Minggu, 14 Juni 2015

Al-Hikam 78

“Tidak disebut ‘arif orang yang jika memberikan isyarat, ia merasa Allah lebih dekat daripada isyaratnya. Namun, orang ‘arif adalah orang yang tidak mempunyai isyarat karena telah sirna dalam wujud-Nya dan lenyap dalam penyaksian terhadap-Nya.”
--Ibnu Atha’illah al-Iskandari--

            “Memberi isyarat” ialah menunjukkaan sebagian rahasia Allah dengan isyarat. “Merasa Allah lebih dekat” berarti ia merasa bahwa Allah selalu hadir bersama-Nya dan tak pernah gaib, bahkan serasa Allah memerhatikannya saat ia menunjukkan sebagian rahasia Ilahi itu.

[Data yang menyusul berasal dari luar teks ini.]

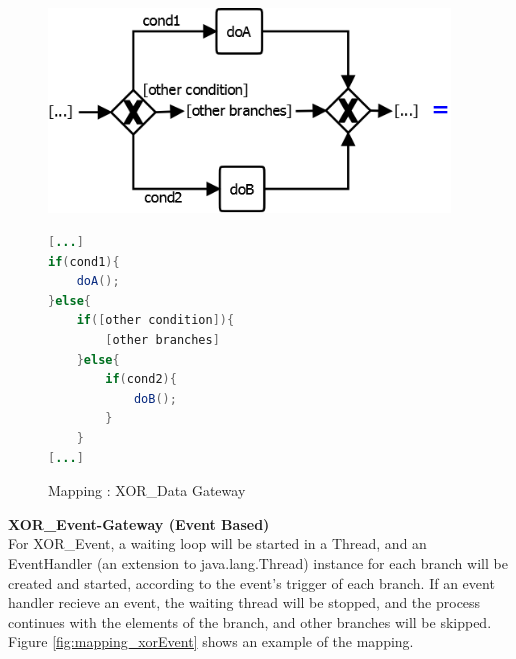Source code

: \begin{figure}[h]
\begin{minipage}[c]{0.5\textwidth}
\includegraphics[width=0.95\textwidth]{images/mapping/xor-data.png}
\end{minipage}
\begin{minipage}[c]{0.5\textwidth}
\begin{lstlisting}[language=Java]
[...]
if(cond1){
	doA();
}else{
	if([other condition]){
		[other branches]
	}else{
		if(cond2){
			doB();
		}
	}
[...]
\end{lstlisting}
\end{minipage}
\caption{Mapping : XOR\_Data Gateway}%
\label{fig:mapping_xorData}%
\end{figure}

\textbf{XOR\_Event-Gateway (Event Based)}\\
For XOR\_Event, a waiting loop will be started in a Thread, and an EventHandler (an extension to java.lang.Thread) instance for each branch will be created and started, according to the event's trigger of each branch. If an event handler recieve an event, the waiting thread will be stopped, and the process continues with the elements of the branch, and other branches will be skipped. Figure \ref{fig:mapping_xorEvent} shows an example of the mapping.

            Tentu, orang seperti ini bukanlah seorang ‘arif yang sesungguhnya karena ia selalu merasa dirinya ada dan kekal. Pola pikirnya masih seperti orang yang mahjub, karena mengandaikan adanya wujud sebanyak “yang menunjukkan”, wujud objek “yang ditunjukkan”, dan wujud media “yang digunakan untuk menunjukkan”. Selama ia sadar dengan akalnya bahwa ia sedang menunjukkan sesuatu, yaitu Allah, yang ditunjukkan melalui media ucapan, maka artinya selama itu pula ia tidak merasa dirinya sirna dan fana karena ia belum keluar dari ranah indranya.

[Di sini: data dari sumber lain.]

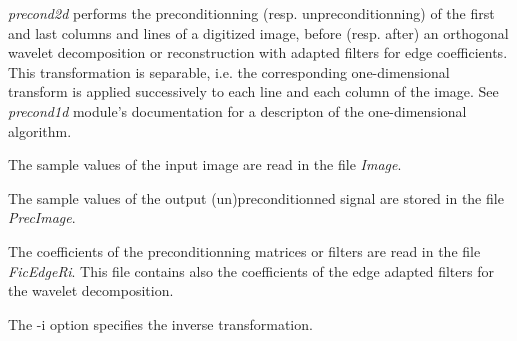 {\em precond2d} performs the preconditionning (resp. unpreconditionning) of the first and last columns and lines of a digitized image, before (resp. after) an orthogonal wavelet decomposition or reconstruction 
with adapted filters for edge coefficients. 
This transformation is separable, i.e. the corresponding one-dimensional transform is applied successively to each line and each column of the image. 
See {\em precond1d} module's documentation for a descripton of the one-dimensional algorithm. 

The sample values of the input image are read in the file {\em Image}.

The sample values of the output (un)preconditionned signal are stored in the file {\em PrecImage}.

The coefficients of the preconditionning matrices or filters are read in the file {\em FicEdgeRi}. This file contains also the coefficients of the edge adapted filters for the wavelet decomposition.

The -i option specifies the inverse transformation.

            Isyarat lebih halus bentuknya daripada ungkapan karena ia sekedar pertanda, bukan pernyataan. Isyarat kerap digunakan oleh ahli tarekat di antara mereka saat mereka berzikir. Mereka telah dibukakan oleh Allah rahasia-rahasia tauhid, ilmu laduni, dan pengalaman-pengalaman yang didapat melaui perasaan.
            Orang yang mengisyaratkan sesuatu, namun selalu memerhatikan isyaratnya walaupun ia sadar bahwa Allah lebih dekat kepadanya dan tidak gaib darinya saat ia memberi isyarat maka orang ini tidak ‘arif. Ia tidak lenyap dalam penyaksian terhadap-Nya. Orang ‘arif sesungguhnya ialah orang yang tampak tidak memiliki isyarat sama sekali walaupun isyarat itu terjadi darinya karena ia telah melebur dan fana dalam wujud Allah. Ia lenyap dalam penyaksian terhadap-Nya.
            Maknanya, seorang ‘arif sejati adalah orang yang sirna dari isyarat, yang diisyaratkan, dan alat isyaratnya. Jika terjadi isyarat darinya, ia tidak menyatakannya dan tidak merasakannya karena yang mengisyaratkan dan yang diisyaratkan saat itu hanya Allah swt. Di sini ia sedang melebur dengan penyaksian terhadap-Nya, bukan malah memisahkan diri dari sana. Maka dari itu, siapa yang melakukan hal ini, berarti ia tidak lagi akan melihat dirinya sendiri.
            Syekh Yusuf al-‘Ajami berkata, “Siapa yang berbicara di maqam peleburan, berarti ia seakan tidak berbicara. Yang berbicara adalah Yang Maha Haq melaui lisan hamba-Nya.”
            Ini sesuai dengan firman Allah dalam sebuah hadis qudsi, “Dengan-Ku, dia (hamba) mendengar, dengan-Ku pula dia melihat, dan dengan-Ku dia berbicara.”
            Seorang dari mereka ditanya tentang kefanaan diri (peleburan diri). Ia menjawab, “Keagungan dan kemuliaan Allah tampak pada diri seorang hamba sehingga membuatnya lupa dunia dan akhirat, derajat dan ahwal, maqam dan zikir, dan ia merasa fana dari segala sesuatu; akalnya, dirinya, bahkan fana dari kefanaan itu sendiri sampai ia merasa tenggelam dalam keagungan Ilahi.”